Saved entries

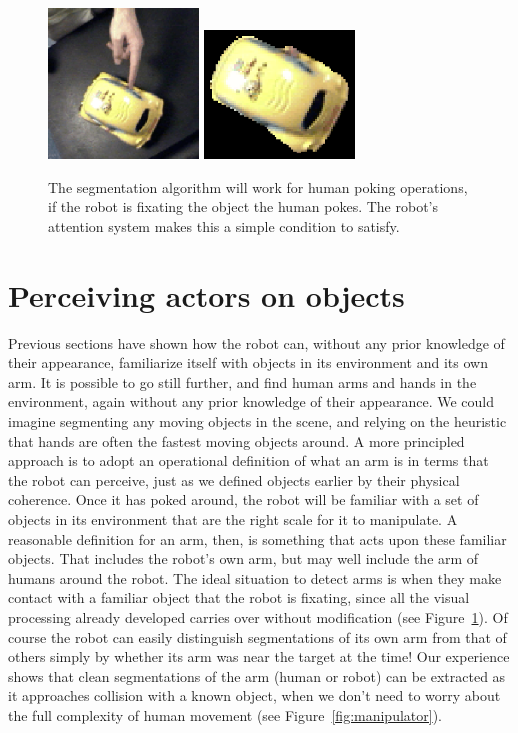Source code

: 
\begin{figure}[tbh]
  \centerline{
\includegraphics[width=4cm]{fig-car-hand-seg-src}
\hspace{1cm}
\includegraphics[width=4cm]{fig-car-hand-seg}
}
  \caption{
The segmentation algorithm will work for human poking operations, 
if the robot is fixating the object the human pokes.  The robot's 
attention system makes this a simple condition to satisfy.
}
  \label{fig:hand-poke}
\end{figure}


\section{Perceiving act{\bf ors} on objects}

\label{sect:manipulator}

Previous sections have shown how the robot can, without any prior
knowledge of their appearance, familiarize itself with objects in its
environment and its own arm.  It is possible to go still further, and
find human arms and hands in the environment, again without any prior
knowledge of their appearance.  We could imagine segmenting any moving
objects in the scene, and relying on the heuristic that hands are
often the fastest moving objects around.  A more principled approach
is to adopt an operational definition of what an arm is in terms that
the robot can perceive, just as we defined objects earlier by their
physical coherence.  Once it has poked around, the robot will be
familiar with a set of objects in its environment that are the right
scale for it to manipulate.  A reasonable definition for an arm, then,
is something that acts upon these familiar objects.  That includes the
robot's own arm, but may well include the arm of humans around the
robot. The ideal situation to detect arms is when they make contact
with a familiar object that the robot is fixating, since all the
visual processing already developed carries over without modification
(see Figure~\ref{fig:hand-poke}).  Of course the robot can easily
distinguish segmentations of its own arm from that of others simply by
whether its arm was near the target at the time!  Our experience shows
that clean segmentations of the arm (human or robot) can be extracted
as it approaches collision with a known object, when we don't need to
worry about the full complexity of human movement (see
Figure~\ref{fig:manipulator}).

* _DESCRIPTION OF THE TASK_
Leaving aside the images, write out the entries above word for word.

* _ANSWER AREA_
Source code

: 
\begin{figure}[tbh]
  \centerline{
\includegraphics[width=4cm]{fig-car-hand-seg-src}
\hspace{1cm}
\includegraphics[width=4cm]{fig-car-hand-seg}
}
  \caption{
The segmentation algorithm will work for human poking operations, 
if the robot is fixating the object the human pokes.  The robot's 
attention system makes this a simple condition to satisfy.
}
  \label{fig:hand-poke}
\end{figure}


\section{Perceiving act{\bf ors} on objects}

\label{sect:manipulator}

Previous sections have shown how the robot can, without any prior
knowledge of their appearance, familiarize itself with objects in its
environment and its own arm.  It is possible to go still further, and
find human arms and hands in the environment, again without any prior
knowledge of their appearance.  We could imagine segmenting any moving
objects in the scene, and relying on the heuristic that hands are
often the fastest moving objects around.  A more principled approach
is to adopt an operational definition of what an arm is in terms that
the robot can perceive, just as we defined objects earlier by their
physical coherence.  Once it has poked around, the robot will be
familiar with a set of objects in its environment that are the right
scale for it to manipulate.  A reasonable definition for an arm, then,
is something that acts upon these familiar objects.  That includes the
robot's own arm, but may well include the arm of humans around the
robot. The ideal situation to detect arms is when they make contact
with a familiar object that the robot is fixating, since all the
visual processing already developed carries over without modification
(see Figure~\ref{fig:hand-poke}).  Of course the robot can easily
distinguish segmentations of its own arm from that of others simply by
whether its arm was near the target at the time!  Our experience shows
that clean segmentations of the arm (human or robot) can be extracted
as it approaches collision with a known object, when we don't need to
worry about the full complexity of human movement (see
Figure~\ref{fig:manipulator}).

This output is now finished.